• _WHAT IS REQUIRED_
Could the data below be retyped exactly, without its pictures?

• _DATA TO PROCESS_
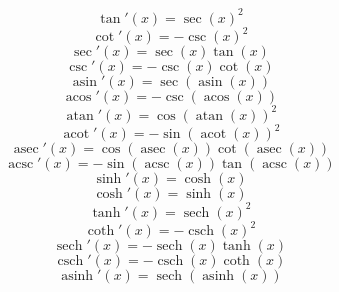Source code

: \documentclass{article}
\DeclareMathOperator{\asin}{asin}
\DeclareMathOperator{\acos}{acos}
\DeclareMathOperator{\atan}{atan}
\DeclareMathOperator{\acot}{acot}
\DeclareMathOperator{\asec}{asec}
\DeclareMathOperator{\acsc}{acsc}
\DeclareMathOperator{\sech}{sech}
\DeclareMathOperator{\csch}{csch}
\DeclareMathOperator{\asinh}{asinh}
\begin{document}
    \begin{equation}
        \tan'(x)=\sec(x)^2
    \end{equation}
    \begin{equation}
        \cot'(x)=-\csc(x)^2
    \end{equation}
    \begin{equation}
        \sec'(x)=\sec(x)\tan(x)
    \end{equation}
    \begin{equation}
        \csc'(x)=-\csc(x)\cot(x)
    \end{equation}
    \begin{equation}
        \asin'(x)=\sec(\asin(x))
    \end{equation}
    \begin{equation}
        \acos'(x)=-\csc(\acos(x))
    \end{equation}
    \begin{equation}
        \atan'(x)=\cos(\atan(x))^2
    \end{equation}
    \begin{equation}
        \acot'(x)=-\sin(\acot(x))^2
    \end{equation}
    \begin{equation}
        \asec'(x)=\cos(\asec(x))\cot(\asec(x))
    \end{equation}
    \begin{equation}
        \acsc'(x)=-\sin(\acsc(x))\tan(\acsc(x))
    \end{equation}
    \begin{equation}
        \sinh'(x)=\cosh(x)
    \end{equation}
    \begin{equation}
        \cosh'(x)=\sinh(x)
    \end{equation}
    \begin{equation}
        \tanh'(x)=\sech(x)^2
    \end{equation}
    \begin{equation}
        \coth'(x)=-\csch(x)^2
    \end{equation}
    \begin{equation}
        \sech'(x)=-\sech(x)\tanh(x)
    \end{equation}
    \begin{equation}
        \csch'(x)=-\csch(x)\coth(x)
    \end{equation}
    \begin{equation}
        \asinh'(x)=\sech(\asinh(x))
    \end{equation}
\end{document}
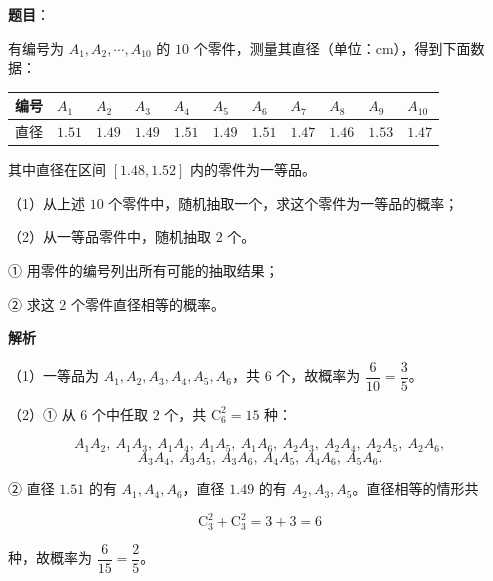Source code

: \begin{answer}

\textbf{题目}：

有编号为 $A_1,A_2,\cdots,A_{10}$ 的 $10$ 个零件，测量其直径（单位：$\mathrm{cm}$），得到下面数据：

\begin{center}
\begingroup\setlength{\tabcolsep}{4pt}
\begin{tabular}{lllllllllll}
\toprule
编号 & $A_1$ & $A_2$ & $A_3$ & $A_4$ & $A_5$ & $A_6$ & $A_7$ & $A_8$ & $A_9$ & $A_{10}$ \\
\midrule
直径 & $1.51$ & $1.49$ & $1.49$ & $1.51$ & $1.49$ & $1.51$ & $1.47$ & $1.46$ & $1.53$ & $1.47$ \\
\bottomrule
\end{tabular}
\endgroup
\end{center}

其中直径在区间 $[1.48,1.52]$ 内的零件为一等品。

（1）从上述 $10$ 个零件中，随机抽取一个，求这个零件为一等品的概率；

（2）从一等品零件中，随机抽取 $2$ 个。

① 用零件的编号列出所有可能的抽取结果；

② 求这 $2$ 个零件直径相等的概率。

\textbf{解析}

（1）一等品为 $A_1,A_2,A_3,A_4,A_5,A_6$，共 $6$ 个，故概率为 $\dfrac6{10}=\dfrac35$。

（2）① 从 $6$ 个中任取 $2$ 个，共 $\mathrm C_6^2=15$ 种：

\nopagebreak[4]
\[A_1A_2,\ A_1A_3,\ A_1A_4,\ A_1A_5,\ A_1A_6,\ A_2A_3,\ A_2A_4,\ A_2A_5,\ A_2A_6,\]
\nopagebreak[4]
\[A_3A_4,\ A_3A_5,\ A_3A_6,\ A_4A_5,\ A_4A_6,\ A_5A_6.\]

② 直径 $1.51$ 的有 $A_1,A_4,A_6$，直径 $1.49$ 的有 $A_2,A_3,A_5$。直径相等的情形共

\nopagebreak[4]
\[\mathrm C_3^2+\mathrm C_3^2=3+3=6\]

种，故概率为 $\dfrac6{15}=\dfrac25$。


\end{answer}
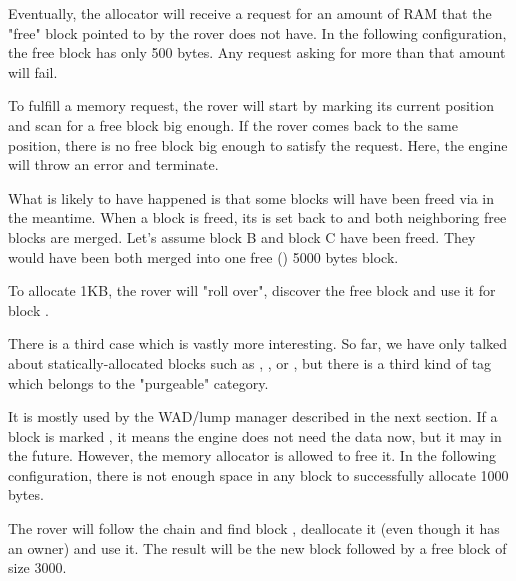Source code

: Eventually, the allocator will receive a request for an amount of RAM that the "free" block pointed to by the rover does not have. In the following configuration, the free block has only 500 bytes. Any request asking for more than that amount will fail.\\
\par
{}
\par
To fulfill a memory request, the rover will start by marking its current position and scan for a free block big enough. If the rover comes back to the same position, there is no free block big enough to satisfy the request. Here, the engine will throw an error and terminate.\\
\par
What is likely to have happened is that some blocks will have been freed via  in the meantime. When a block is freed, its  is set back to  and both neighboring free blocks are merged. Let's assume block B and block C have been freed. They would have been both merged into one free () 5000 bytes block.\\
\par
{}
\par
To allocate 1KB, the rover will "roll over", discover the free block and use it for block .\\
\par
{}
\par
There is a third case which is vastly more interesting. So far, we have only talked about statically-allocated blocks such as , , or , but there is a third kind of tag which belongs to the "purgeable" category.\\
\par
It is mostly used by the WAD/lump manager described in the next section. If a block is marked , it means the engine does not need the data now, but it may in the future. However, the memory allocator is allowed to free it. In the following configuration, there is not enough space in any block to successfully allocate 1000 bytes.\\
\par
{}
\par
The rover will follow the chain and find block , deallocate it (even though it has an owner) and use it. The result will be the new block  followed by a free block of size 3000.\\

• _TASK OUTPUT_
Source code

: \documentclass{article}
\DeclareMathOperator{\asin}{asin}
\DeclareMathOperator{\acos}{acos}
\DeclareMathOperator{\atan}{atan}
\DeclareMathOperator{\acot}{acot}
\DeclareMathOperator{\asec}{asec}
\DeclareMathOperator{\acsc}{acsc}
\DeclareMathOperator{\sech}{sech}
\DeclareMathOperator{\csch}{csch}
\DeclareMathOperator{\asinh}{asinh}
\begin{document}
    \begin{equation}
        \tan'(x)=\sec(x)^2
    \end{equation}
    \begin{equation}
        \cot'(x)=-\csc(x)^2
    \end{equation}
    \begin{equation}
        \sec'(x)=\sec(x)\tan(x)
    \end{equation}
    \begin{equation}
        \csc'(x)=-\csc(x)\cot(x)
    \end{equation}
    \begin{equation}
        \asin'(x)=\sec(\asin(x))
    \end{equation}
    \begin{equation}
        \acos'(x)=-\csc(\acos(x))
    \end{equation}
    \begin{equation}
        \atan'(x)=\cos(\atan(x))^2
    \end{equation}
    \begin{equation}
        \acot'(x)=-\sin(\acot(x))^2
    \end{equation}
    \begin{equation}
        \asec'(x)=\cos(\asec(x))\cot(\asec(x))
    \end{equation}
    \begin{equation}
        \acsc'(x)=-\sin(\acsc(x))\tan(\acsc(x))
    \end{equation}
    \begin{equation}
        \sinh'(x)=\cosh(x)
    \end{equation}
    \begin{equation}
        \cosh'(x)=\sinh(x)
    \end{equation}
    \begin{equation}
        \tanh'(x)=\sech(x)^2
    \end{equation}
    \begin{equation}
        \coth'(x)=-\csch(x)^2
    \end{equation}
    \begin{equation}
        \sech'(x)=-\sech(x)\tanh(x)
    \end{equation}
    \begin{equation}
        \csch'(x)=-\csch(x)\coth(x)
    \end{equation}
    \begin{equation}
        \asinh'(x)=\sech(\asinh(x))
    \end{equation}
\end{document}
Source code

: \begin{answer}

\textbf{题目}：

有编号为 $A_1,A_2,\cdots,A_{10}$ 的 $10$ 个零件，测量其直径（单位：$\mathrm{cm}$），得到下面数据：

\begin{center}
\begingroup\setlength{\tabcolsep}{4pt}
\begin{tabular}{lllllllllll}
\toprule
编号 & $A_1$ & $A_2$ & $A_3$ & $A_4$ & $A_5$ & $A_6$ & $A_7$ & $A_8$ & $A_9$ & $A_{10}$ \\
\midrule
直径 & $1.51$ & $1.49$ & $1.49$ & $1.51$ & $1.49$ & $1.51$ & $1.47$ & $1.46$ & $1.53$ & $1.47$ \\
\bottomrule
\end{tabular}
\endgroup
\end{center}

其中直径在区间 $[1.48,1.52]$ 内的零件为一等品。

（1）从上述 $10$ 个零件中，随机抽取一个，求这个零件为一等品的概率；

（2）从一等品零件中，随机抽取 $2$ 个。

① 用零件的编号列出所有可能的抽取结果；

② 求这 $2$ 个零件直径相等的概率。

\textbf{解析}

（1）一等品为 $A_1,A_2,A_3,A_4,A_5,A_6$，共 $6$ 个，故概率为 $\dfrac6{10}=\dfrac35$。

（2）① 从 $6$ 个中任取 $2$ 个，共 $\mathrm C_6^2=15$ 种：

\nopagebreak[4]
\[A_1A_2,\ A_1A_3,\ A_1A_4,\ A_1A_5,\ A_1A_6,\ A_2A_3,\ A_2A_4,\ A_2A_5,\ A_2A_6,\]
\nopagebreak[4]
\[A_3A_4,\ A_3A_5,\ A_3A_6,\ A_4A_5,\ A_4A_6,\ A_5A_6.\]

② 直径 $1.51$ 的有 $A_1,A_4,A_6$，直径 $1.49$ 的有 $A_2,A_3,A_5$。直径相等的情形共

\nopagebreak[4]
\[\mathrm C_3^2+\mathrm C_3^2=3+3=6\]

种，故概率为 $\dfrac6{15}=\dfrac25$。


\end{answer}
Source code

: Eventually, the allocator will receive a request for an amount of RAM that the "free" block pointed to by the rover does not have. In the following configuration, the free block has only 500 bytes. Any request asking for more than that amount will fail.\\
\par
{}
\par
To fulfill a memory request, the rover will start by marking its current position and scan for a free block big enough. If the rover comes back to the same position, there is no free block big enough to satisfy the request. Here, the engine will throw an error and terminate.\\
\par
What is likely to have happened is that some blocks will have been freed via  in the meantime. When a block is freed, its  is set back to  and both neighboring free blocks are merged. Let's assume block B and block C have been freed. They would have been both merged into one free () 5000 bytes block.\\
\par
{}
\par
To allocate 1KB, the rover will "roll over", discover the free block and use it for block .\\
\par
{}
\par
There is a third case which is vastly more interesting. So far, we have only talked about statically-allocated blocks such as , , or , but there is a third kind of tag which belongs to the "purgeable" category.\\
\par
It is mostly used by the WAD/lump manager described in the next section. If a block is marked , it means the engine does not need the data now, but it may in the future. However, the memory allocator is allowed to free it. In the following configuration, there is not enough space in any block to successfully allocate 1000 bytes.\\
\par
{}
\par
The rover will follow the chain and find block , deallocate it (even though it has an owner) and use it. The result will be the new block  followed by a free block of size 3000.\\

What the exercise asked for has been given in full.